PROCHOT (processor hot) is triggered by the CPU temperature. BD PROCHOT is never triggered by the CPU temperature. PROCHOT and BD PROCHOT sound the same but they are two different signals. BD PROCHOT can be triggered by any external sensor outside of the CPU. It could be the GPU but it could be anything. It could be a keyboard temperature sensor. Someone might have decided that it would be a good idea to protect your fingers from getting too hot. The engineer that designed your laptop will know what sensors are connected to the BD PROCHOT signal line but you are not going to find this information in any forum. Anything to do with BD PROCHOT is rarely publicly documented.

On the main ThrottleStop screen, you can clear the BD PROCHOT box. This tells the CPU to ignore any external BD PROCHOT throttling signals. Your CPU will still thermal throttle and slow down if it gets too hot whether BD PROCHOT is checked or not. The PROCHOT signal is generated within the CPU. PROCHOT always works regardless of BD PROCHOT.

If an external sensor has failed, it can constantly send throttling signals to the CPU. That is not good. Disabling BD PROCHOT allows the CPU to run at its full rated speed without being slowed down by a bad sensor.

Without knowing what sensor is triggering BD PROCHOT throttling, no one can guarantee you that disabling BD PROCHOT is 100% safe. If you do not feel comfortable disabling BD PROCHOT then leave it alone.


----------



## NaughtyGurame (Sep 21, 2020)

Chomiq said:


> CPU? Mobo? Cooler? How are we suppose to help you if we know nothing about your setup? Give us your full system spec along with any oc details.


its laptop Ideapad l340 gaming
i7-9750h
gtx1650
16gb ram


----------



## NaughtyGurame (Sep 21, 2020)

Caring1 said:


> Post screenshots of all Throttlestop Settings and values.
> Also note that GPU Unslice must be changed the same value if GPU is undervolted.


----------



## NaughtyGurame (Sep 21, 2020)

unclewebb said:


> PROCHOT (processor hot) is triggered by the CPU temperature. BD PROCHOT is never triggered by the CPU temperature. PROCHOT and BD PROCHOT sound the same but they are two different signals.
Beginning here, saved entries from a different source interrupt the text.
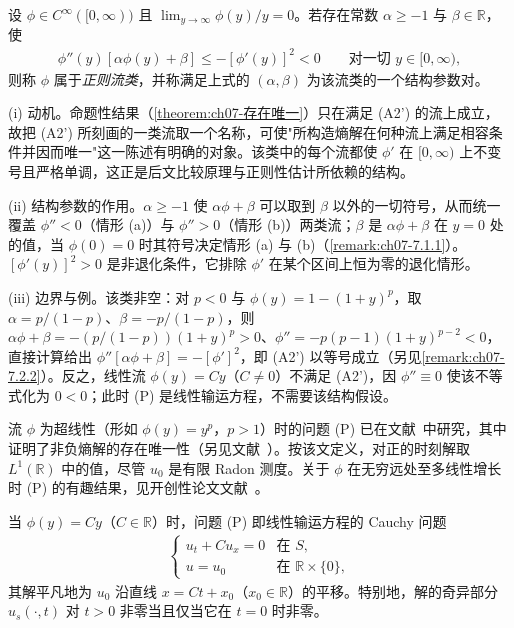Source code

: ﻿\documentclass[../../main.tex]{subfiles}%
\begin{document}
\begin{definition}[正则流类]\label{definition:ch07-流类}
设 $\phi\in C^\infty([0,\infty))$ 且 $\lim_{y\to\infty}\phi(y)/y=0$。若存在常数 $\alpha\geqslant-1$ 与 $\beta\in\mathbb{R}$，使
\begin{align*}
\phi''(y)[\alpha\phi(y)+\beta]\leqslant-[\phi'(y)]^2<0\qquad\text{对一切 }y\in[0,\infty),
\end{align*}
则称 $\phi$ 属于\emph{正则流类}，并称满足上式的 $(\alpha,\beta)$ 为该流类的一个结构参数对。
\end{definition}

\begin{remark}\label{remark:ch07-流类动机}
(i) 动机。命题性结果（\cref{theorem:ch07-存在唯一}）只在满足 (A2') 的流上成立，故把 (A2') 所刻画的一类流取一个名称，可使"所构造熵解在何种流上满足相容条件并因而唯一"这一陈述有明确的对象。该类中的每个流都使 $\phi'$ 在 $[0,\infty)$ 上不变号且严格单调，这正是后文比较原理与正则性估计所依赖的结构。

(ii) 结构参数的作用。$\alpha\geqslant-1$ 使 $\alpha\phi+\beta$ 可以取到 $\beta$ 以外的一切符号，从而统一覆盖 $\phi''<0$（情形 (a)）与 $\phi''>0$（情形 (b)）两类流；$\beta$ 是 $\alpha\phi+\beta$ 在 $y=0$ 处的值，当 $\phi(0)=0$ 时其符号决定情形 (a) 与 (b)（\cref{remark:ch07-7.1.1}）。$[\phi'(y)]^2>0$ 是非退化条件，它排除 $\phi'$ 在某个区间上恒为零的退化情形。

(iii) 边界与例。该类非空：对 $p<0$ 与 $\phi(y)=1-(1+y)^p$，取 $\alpha=p/(1-p)$、$\beta=-p/(1-p)$，则 $\alpha\phi+\beta=-(p/(1-p))(1+y)^p>0$、$\phi''=-p(p-1)(1+y)^{p-2}<0$，直接计算给出 $\phi''[\alpha\phi+\beta]=-[\phi']^2$，即 (A2') 以等号成立（另见\cref{remark:ch07-7.2.2}）。反之，线性流 $\phi(y)=Cy$（$C\neq0$）不满足 (A2')，因 $\phi''\equiv0$ 使该不等式化为 $0<0$；此时 (P) 是线性输运方程，不需要该结构假设。
\end{remark}

流 $\phi$ 为超线性（形如 $\phi(y)=y^p$，$p>1$）时的问题 (P) 已在文献~\cite{ref67}中研究，其中证明了非负熵解的存在唯一性（另见文献~\cite{ref33}）。按该文定义，对正的时刻解取 $L^1(\mathbb{R})$ 中的值，尽管 $u_0$ 是有限 Radon 测度。关于 $\phi$ 在无穷远处至多线性增长时 (P) 的有趣结果，见开创性论文文献~\cite{ref39}。

当 $\phi(y)=Cy$（$C\in\mathbb{R}$）时，问题 (P) 即线性输运方程的 Cauchy 问题
\begin{align*}
\begin{cases}
u_t+Cu_x=0 & \text{在 }S,\\
u=u_0 & \text{在 }\mathbb{R}\times\{0\},
\end{cases}
\end{align*}
其解平凡地为 $u_0$ 沿直线 $x=Ct+x_0$（$x_0\in\mathbb{R}$）的平移。特别地，解的奇异部分 $u_s(\cdot,t)$ 对 $t>0$ 非零当且仅当它在 $t=0$ 时非零。
\end{document}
BD PROCHOT can be triggered by any external sensor outside of the CPU. It could be the GPU but it could be anything. It could be a keyboard temperature sensor. Someone might have decided that it would be a good idea to protect your fingers from getting too hot. The engineer that designed your laptop will know what sensors are connected to the BD PROCHOT signal line but you are not going to find this information in any forum. Anything to do with BD PROCHOT is rarely publicly documented.
> 
> On the main ThrottleStop screen, you can clear the BD PROCHOT box. This tells the CPU to ignore any external BD PROCHOT throttling signals. Your CPU will still thermal throttle and slow down if it gets too hot whether BD PROCHOT is checked or not. The PROCHOT signal is generated within the CPU. PROCHOT always works regardless of BD PROCHOT.
> 
> ...


tried disabling the bd prochot before and the problem still occur. about that sensor on keyboard the cpu is placed near the WASD button and yes sometime it's burn my finger probably the heat was starting to disperse eventhoug the temp is stable


----------



## unclewebb (Sep 21, 2020)

NaughtyGurame said:


> tried disabling the bd prochot before and the problem still occur.


Your screenshot shows that BD PROCHOT is checked. If you clear that box, you might be getting some other type of throttling but you should not be seeing any BD PROCHOT throttling.

You have your short turbo power limit set to 90 Watts for 28 seconds. Not many laptops can dissipate that much heat for that length of time. You might want to reduce that to what your heatsink can handle. You can also reduce the turbo time limit if your heatsink can only handle full power for a few seconds. 

If it was my laptop, I would clear the BD PROCHOT box and I would clear the Disable Turbo box. If your CPU runs too hot, reduce the turbo ratio limits in the FIVR window. Disable Turbo cuts CPU performance almost in half. If you replaced the thermal paste, you should not need to do that.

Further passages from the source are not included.